I mentioned Conviction, which I’ve been working on for a year. It will be published in an exclusive crowdfunding project created by Joseph Sale called †3Dark. I’ll be featured along Richard Thomas (Gamut Magazine), Anthony Self (Storgy Magazine), and Andy Cashmore.
I’m really proud of it, and I think Sick fans will love it.

Conviction is about Michael, a teen suicide risk who meets a wealthy, beautiful young man named Sebastian. Seb inherited a large farm from his mysteriously deceased parents and lives there with a group of young people who share some extreme ideas about the food chain, humans included. Michael runs away from home to be indoctrinated into Seb’s cult. It’s the first time he’s felt like part of something and he becomes infatuated with Seb, blocking out his instincts that tell him something isn’t kosher about the farm.

Conviction is an LGBT story about how we consume living beings, and how love consumes us. That’s all I’ll give away! The Indiegogo campaign will be closed by the time this interview comes out, but issues should be available after publication at christawojo.com/13dark.

I’m also working on a transgressive scifi novella about a junkie who wakes up in a sewer gnawing on a dead man’s head without any recollection of how he got there. I’ll be pitching that out within the next few months to scifi publishers. It is by far the weirdest thing I ever wrote.

LOHF: What is the best horror movie you’ve seen in the past couple of years?

Raw impressed me. It was very artfully done. A few scenes were so horrific, they really took my breath away. I love European film, so it was two of my loves in one movie.

The Neon Demon is another one that stands out. In our society, we’re so desperate for beauty, we go to gruesome lengths to keep it. The older you get, the more you can relate to that fear of youth slipping away. Then that scene with Jena Malone! I thought, “Oh no, they’re not going to go there. They wouldn’t do that.” And they did! And I was like, damn, they have huge balls—the writer, director, and especially Jena Malone. I respect that. I like to push the same boundaries in my writing.

LOHF: What book by a female horror author do you feel needs to be adapted immediately?

Angela Carter’s The Lady of the House of Love directed by Neil Jordan or The Erl-King directed by Guillermo del Toro. I dream of The Sick Series directed by Lars Von Trier.

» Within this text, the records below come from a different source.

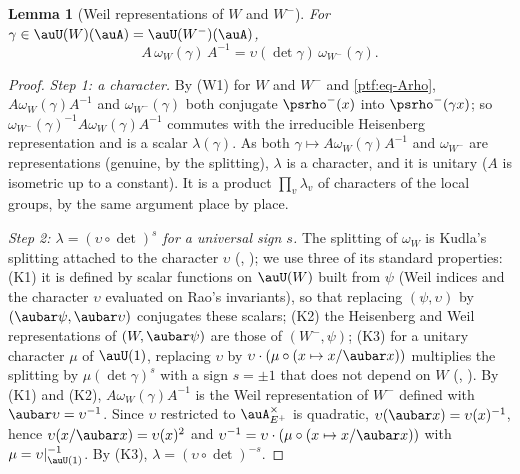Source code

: \documentclass[10pt]{amsart}
\newtheorem{lemma}[theorem]{Lemma}
\theoremstyle{definition}
\theoremstyle{remark}
\begin{document}
\begin{lemma}[Weil representations of $W$ and $W^-$]\label{ptf:weil}
For $\gamma\in\auU(W)(\auA)=\auU(W^-)(\auA)$,
\begin{equation}\label{ptf:eq-Aomega}
A\,\omega_W(\gamma)\,A^{-1}=\upsilon(\det\gamma)\,\omega_{W^-}(\gamma).
\end{equation}
\end{lemma}
\begin{proof}
\emph{Step 1: a character.} By (W1) for $W$ and $W^-$ and \eqref{ptf:eq-Arho}, $A\omega_W(\gamma)A^{-1}$
and $\omega_{W^-}(\gamma)$ both conjugate $\psrho^-(x)$ into $\psrho^-(\gamma x)$; so
$\omega_{W^-}(\gamma)^{-1}A\omega_W(\gamma)A^{-1}$ commutes with the irreducible Heisenberg representation
and is a scalar $\lambda(\gamma)$. As both $\gamma\mapsto A\omega_W(\gamma)A^{-1}$ and $\omega_{W^-}$ are
representations (genuine, by the splitting), $\lambda$ is a character, and it is unitary ($A$ is
isometric up to a constant). It is a product $\prod_v\lambda_v$ of characters of the local groups, by
the same argument place by place.

\emph{Step 2: $\lambda=(\upsilon\circ\det)^s$ for a universal sign $s$.} The splitting of $\omega_W$ is
Kudla's splitting attached to the character $\upsilon$ ({\cite[\S5.1.1]{P49}}, \cite[Theorem~3.1]{KudlaSplitting}); we
use three of its standard properties: (K1) it is defined by scalar functions on $\auU(W)$ built from
$\psi$ (Weil indices and the character $\upsilon$ evaluated on Rao's invariants), so that replacing
$(\psi,\upsilon)$ by $(\aubar\psi,\aubar\upsilon)$ conjugates these scalars; (K2) the Heisenberg and Weil
representations of $(W,\aubar\psi)$ are those of $(W^-,\psi)$; (K3) for a unitary character $\mu$ of
$\auU(1)$, replacing $\upsilon$ by $\upsilon\cdot(\mu\circ(x\mapsto x/\aubar x))$ multiplies the splitting by
$\mu(\det\gamma)^{s}$ with a sign $s=\pm1$ that does not depend on $W$ (\cite[p.~385 and Lemma~3.5]{KudlaSplitting}, \cite[(1.7)--(1.8)]{HKS}). By (K1) and (K2), $A\omega_W(\gamma)A^{-1}$ is the Weil representation of $W^-$ defined
with $\aubar\upsilon=\upsilon^{-1}$. Since $\upsilon$ restricted to $\auA_{E^+}^\times$ is quadratic,
$\upsilon(\aubar x)=\upsilon(x)^{-1}$, hence $\upsilon(x/\aubar x)=\upsilon(x)^2$ and $\upsilon^{-1}=\upsilon\cdot
(\mu\circ(x\mapsto x/\aubar x))$ with $\mu=\upsilon|_{\auU(1)}^{-1}$. By (K3), $\lambda=(\upsilon\circ\det)^{-s}$.


\end{proof}
\end{document}
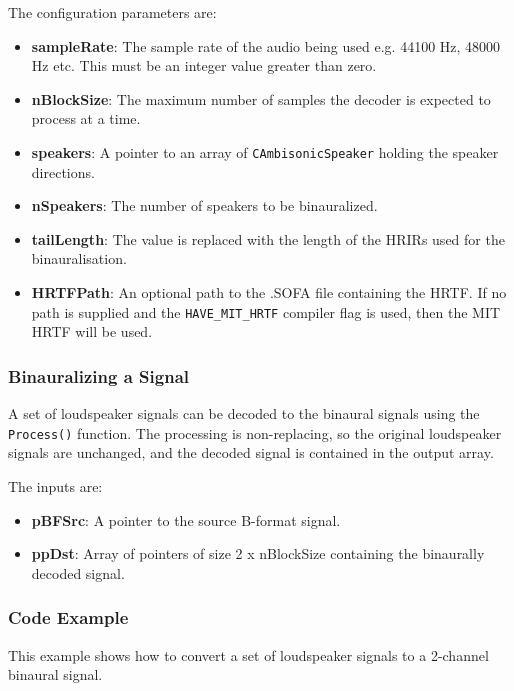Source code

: \documentclass[12pt]{report}
\newcommand{\code}[1]{\texttt{#1}}
\begin{document}
The configuration parameters are:
\begin{itemize}
    \item \textbf{sampleRate}: The sample rate of the audio being used e.g. 44100 Hz, 48000 Hz etc. This must be an integer value greater than zero.
    \item \textbf{nBlockSize}: The maximum number of samples the decoder is expected to process at a time.
    \item \textbf{speakers}: A pointer to an array of \code{CAmbisonicSpeaker} holding the speaker directions.
    \item \textbf{nSpeakers}: The number of speakers to be binauralized.
    \item \textbf{tailLength}: The value is replaced with the length of the HRIRs used for the binauralisation.
    \item \textbf{HRTFPath}: An optional path to the .SOFA file containing the HRTF. If no path is supplied and the \code{HAVE\_MIT\_HRTF} compiler flag is used, then the MIT HRTF will be used.
\end{itemize}

\subsubsection{Binauralizing a Signal}

A set of loudspeaker signals can be decoded to the binaural signals using the \code{Process()} function. The processing is non-replacing, so the original loudspeaker signals are unchanged, and the decoded signal is contained in the output array.

The inputs are:
\begin{itemize}
    \item \textbf{pBFSrc}: A pointer to the source B-format signal.
    \item \textbf{ppDst}: Array of pointers of size 2 x nBlockSize containing the binaurally decoded signal.
\end{itemize}

\subsubsection{Code Example}

This example shows how to convert a set of loudspeaker signals to a 2-channel binaural signal.
\end{document}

LOHF: Who are some up-and-coming ladies of horror fiction that we should be on the lookout for?

I’m a bit ashamed to admit that I’ve been stuck on the classics so long (Emily and Charlotte Bronte, Daphne du Maurier, Angela Carter, Mary Shelley) that I have little experience with up-and-coming ladies of horror.

I wonder if most of us female horror authors are lost to each other. I feel like many people think women cannot or should not write horror. “How could such a nice girl like you write something like that?” I get that all the time. So I’m eager for recommendations from your readers, and I can’t wait to see the other authors you will be featuring.

Thanks so much for having me and for putting the spotlight on Ladies of Horror Fiction! I invite my sisters in horror, scifi, speculative, and dark fiction to reach out to me. I would love to collaborate and support each other.